L’histoire de cet édifice remonte aux premiers siècles de la chrétienté. L’église suit en effet les plans d’une ancienne basilique byzantine.

Fondation. L’église est fondée en 1306 par le grand roi bâtisseur Stefan Uroš II Milutin (1282-1321) à qui l’on doit notamment la forteresse de Novo Brdo et le monastère de Gračanica. Il a laissé ici une inscription sur l’abside à l’arrière du bâtiment : « J’ai renouvelé ce temple depuis sa toute première fondation. » Car le site a déjà été occupé par une première basilique byzantine à partir des Ve-VIe siècles, une église serbe ou bulgare vers le Xe siècle, une nouvelle basilique byzantine au XIe siècle et une église serbe bâtie dans les années 1210. Pour le roi Milutin, il s’agit d’offrir un siège prestigieux à la riche éparchie (diocèse) de Prizren. Celle-ci occupe alors une place centrale au sein des territoires de l’Église orthodoxe serbe qui a été reconnue comme autocéphale (indépendante) par le patriarcat byzantin de Constantinople en 1219. La nouvelle église est dédiée à l’Annonciation de Marie et elle reprend le nom grec des précédentes églises : Theotokos Éléousa (« Mère-de-Dieu-de-Tendresse »), qui est traduit en slave pour donner Bogorodica Ljeviška. En 1346, l’église est symboliquement élevée au rang de cathédrale.

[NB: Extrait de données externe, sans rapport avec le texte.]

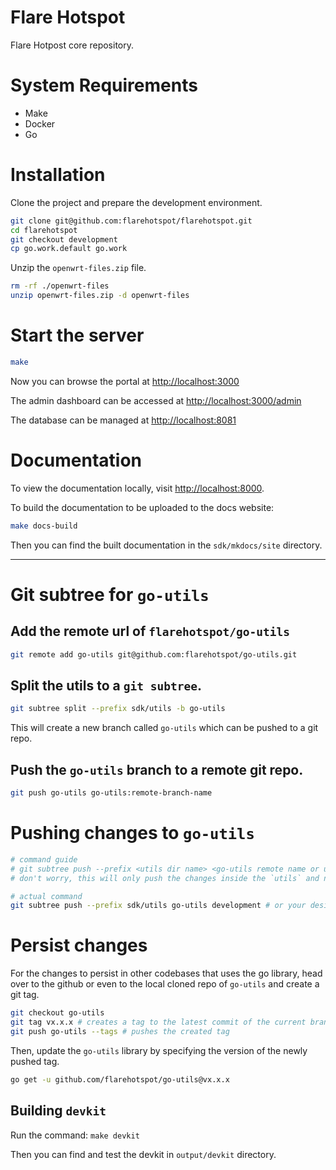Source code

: # Flare Hotspot

Flare Hotpost core repository.

# System Requirements
- Make
- Docker
- Go

# Installation

Clone the project and prepare the development environment.
```sh
git clone git@github.com:flarehotspot/flarehotspot.git
cd flarehotspot
git checkout development
cp go.work.default go.work
```

Unzip the `openwrt-files.zip` file.

```sh
rm -rf ./openwrt-files
unzip openwrt-files.zip -d openwrt-files
```


# Start the server

```sh
make
```
Now you can browse the portal at [http://localhost:3000](http://localhost:3000)

The admin dashboard can be accessed at [http://localhost:3000/admin](http://localhost:3000/admin)

The database can be managed at [http://localhost:8081](http://localhost:3001)

# Documentation

To view the documentation locally, visit [http://localhost:8000](http://localhost:3002).

To build the documentation to be uploaded to the docs website:

```sh
make docs-build
```

Then you can find the built documentation in the `sdk/mkdocs/site` directory.

---

# Git subtree for `go-utils`

## Add the remote url of `flarehotspot/go-utils`

```sh
git remote add go-utils git@github.com:flarehotspot/go-utils.git
```

## Split the utils to a `git subtree`.

```sh
git subtree split --prefix sdk/utils -b go-utils
```

This will create a new branch called `go-utils` which can be pushed to a git repo.

## Push the `go-utils` branch to a remote git repo.
```sh
git push go-utils go-utils:remote-branch-name
```

# Pushing changes to `go-utils`

```sh
# command guide
# git subtree push --prefix <utils dir name> <go-utils remote name or url> <desired local branch to push>
# don't worry, this will only push the changes inside the `utils` and not the entire local branch

# actual command
git subtree push --prefix sdk/utils go-utils development # or your desired local branch e.g. feat/utils-subtree
```

# Persist changes

For the changes to persist in other codebases that uses the go library, head over to the github or even to the local cloned repo of `go-utils` and create a git tag.

```sh
git checkout go-utils
git tag vx.x.x # creates a tag to the latest commit of the current branch
git push go-utils --tags # pushes the created tag
```

Then, update the `go-utils` library by specifying the version of the newly pushed tag.
```sh
go get -u github.com/flarehotspot/go-utils@vx.x.x
```

## Building `devkit`

Run the command: `make devkit`

Then you can find and test the devkit in `output/devkit` directory.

Construction. L’église, typiquement byzantine, est érigée entre 1306 et 1309 avec des murs en appareil cloisonné alternant la brique et la pierre. Les fresques sont quant à elles réalisées entre 1307 et 1313. Le chantier est confié à deux grands artistes de « l’école de la cour du roi Milutin » : les maîtres Nikola et Astrapas, dont les noms apparaissent dans l’exonarthex. Le premier est un architecte serbe ou grec à qui l’on doit plusieurs réalisations dans les Balkans, dont la magnifique église Saint-Georges-le-Martyr de Staro Nagoričane (Macédoine du Nord), elle aussi commanditée par Milutin. À Prizren, le maître Nikola élabore une église en forme de croix inscrite surmontée d’un dôme principal, de quatre dômes secondaires placés en diagonale et d’un haut clocher en façade. Le plan est dicté par les bâtiments précédents, dont certaines parties sont conservées. L’ancienne basilique à trois nefs devient ainsi une église à nef unique dotée sur chaque côté d’une chapelle latérale. Cette forme peu commune se retrouve toutefois dans l’église des Saints-Apôtres de Thessalonique (Grèce) bâtie juste après celle de Prizren, en 1310, peut-être par le même architecte. Pour ce qui est des fresques, certaines datant des années 1230 sont conservées. Mais la plus grande partie des murs et des plafonds sont décorés par le peintre grec Michalis Astrapas (« Michel l’Éclair », surnom dû au fait qu’il peignait vite) et son frère Eutychios, qui travailleront plus tard au décor du monastère de Gračanica.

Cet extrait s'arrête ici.